Here’s the but, though: for all that, my experience of Protocol was much more intellectual than emotional, admiring the craft with which it was put together while not finding the questions it posed emotionally engaging. This is mostly, I think, down to a series of authorial decisions that are reasonable on their own terms but combine to reduce the impact of the game. Chief among these are the related decisions to start in medias res and make the flashbacks pointing to the protagonist’s backstory fragmented and opaque. This approach makes for an exciting opening and ongoing puzzle-box engagement through the middle, but for me it weakened my investment in the protagonist. There were occasional bits of flashback that I found quite compelling, but it was often hard to connect them to each other, or to the present-day action of the game. In particular, the flashbacks posit the protagonist as someone who’s sacrificed personal relationships for their scientific ambitions, but with those relationships only receiving fleeting, vague gestures – and the scientific ambitions not even getting that, for the most part – the dilemma felt rather inert to me.

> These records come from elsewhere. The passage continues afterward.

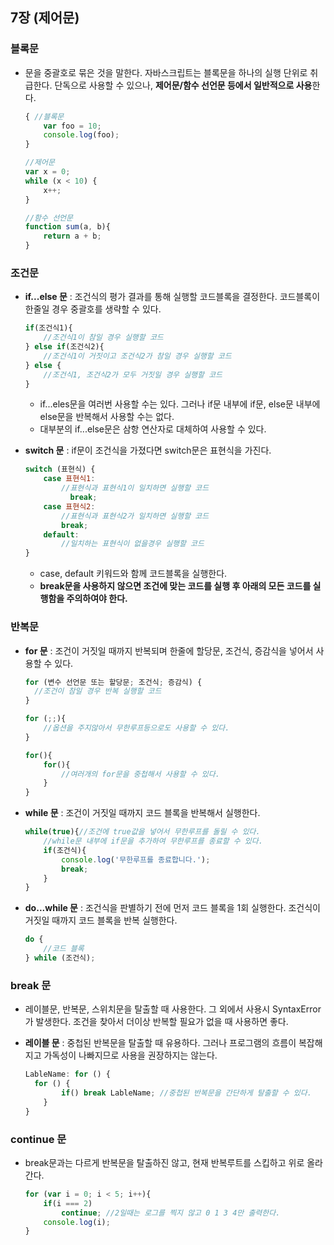 ## 7장 (제어문)

### 블록문

- 문을 중괄호로 묶은 것을 말한다. 자바스크립트는 블록문을 하나의 실행 단위로 취급한다. 단독으로 사용할 수 있으나, **제어문/함수 선언문 등에서 일반적으로 사용**한다.

  ```javascript
  { //블록문
      var foo = 10;
      console.log(foo);
  }

  //제어문
  var x = 0;
  while (x < 10) {
      x++;
  }

  //함수 선언문
  function sum(a, b){
      return a + b;
  }
  ```

### 조건문

- **if...else 문** : 조건식의 평가 결과를 통해 실행할 코드블록을 결정한다.  코드블록이 한줄일 경우 중괄호를 생략할 수 있다.

  ```javascript
  if(조건식1){
      //조건식1이 참일 경우 실행할 코드
  } else if(조건식2){
      //조건식1이 거짓이고 조건식2가 참일 경우 실행할 코드
  } else {
      //조건식1, 조건식2가 모두 거짓일 경우 실행할 코드
  }
  ```

  - if...eles문을 여러번 사용할 수는 있다. 그러나 if문 내부에 if문, else문 내부에 else문을 반복해서 사용할 수는 없다.
  - 대부분의 if...else문은 삼항 연산자로 대체하여 사용할 수 있다.

- **switch 문** : if문이 조건식을 가졌다면 switch문은 표현식을 가진다.

  ```javascript
  switch (표현식) {
      case 표현식1:
          //표현식과 표현식1이 일치하면 실행할 코드
         	break;
      case 표현식2:
          //표현식과 표현식2가 일치하면 실행할 코드
          break;
      default:
          //일치하는 표현식이 없을경우 실행할 코드
  }
  ```

  - case, default 키워드와 함께 코드블록을 실행한다.
  - **break문을 사용하지 않으면 조건에 맞는 코드를 실행 후 아래의 모든 코드를 실행함을 주의하여야 한다.**

### 반복문

- **for 문** : 조건이 거짓일 때까지 반복되며 한줄에 할당문, 조건식, 증감식을 넣어서 사용할 수 있다.

  ```javascript
  for (변수 선언문 또는 할당문; 조건식; 증감식) {
  	//조건이 참일 경우 반복 실행할 코드
  }

  for (;;){
      //옵션을 주지않아서 무한루프등으로도 사용할 수 있다.
  }

  for(){
      for(){
          //여러개의 for문을 중첩해서 사용할 수 있다.
      }
  }
  ```

- **while 문** : 조건이 거짓일 때까지 코드 블록을 반복해서 실행한다.

  ```javascript
  while(true){//조건에 true값을 넣어서 무한루프를 돌릴 수 있다.
      //while문 내부에 if문을 추가하여 무한루프를 종료할 수 있다.
      if(조건식){
          console.log('무한루프를 종료합니다.');
          break;
      }
  }
  ```

- **do...while 문** : 조건식을 판별하기 전에 먼저 코드 블록을 1회 실행한다. 조건식이 거짓일 때까지 코드 블록을 반복 실행한다.

  ```javascript
  do {
      //코드 블록
  } while (조건식);
  ```

### break 문

- 레이블문, 반복문, 스위치문을 탈출할 때 사용한다. 그 외에서 사용시 SyntaxError가 발생한다. 조건을 찾아서 더이상 반복할 필요가 없을 때 사용하면 좋다.

- **레이블 문** : 중첩된 반복문을 탈출할 때 유용하다. 그러나 프로그램의 흐름이 복잡해지고 가독성이 나빠지므로 사용을 권장하지는 않는다.

  ```javascript
  LableName: for () {
  	for () {
          if() break LableName; //중첩된 반복문을 간단하게 탈출할 수 있다.
      }
  }
  ```

### continue 문

- break문과는 다르게 반복문을 탈출하진 않고, 현재 반복루트를 스킵하고 위로 올라간다.

  ```javascript
  for (var i = 0; i < 5; i++){
      if(i === 2)
          continue; //2일때는 로그를 찍지 않고 0 1 3 4만 출력한다.
      console.log(i);
  }
  ```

Again, I can see the reasons for doing things this way (and beyond what I’ve mentioned above, the questions around the protagonist’s identity given what appears to be repeated cloning might feel less compelling if we were given a more complete look at the arc of their experiences). But as a result, when I got to the ending, while I recognized it as a satisfying way to resolve the issues the game had put into play, with some real moments of beauty, I felt like I was held at something of a distance; tellingly, while you are offered a significant final choice that should imply radically different things about the protagonist’s journey, I didn’t find any of the three options worked any better or worse for me than the others. This bespeaks a pleasant openness of interpretation, but it also feels like a slight hollowness at the core of an otherwise satisfying, intelligently put-together game. I think the author deliberately chose to prioritize thematic and structural considerations over character and narrative ones, which, while risky, is a gamble many literary authors make; I admire the risk and think a lot about Protocol works very well, but here I’m not sure the gamble fully paid off.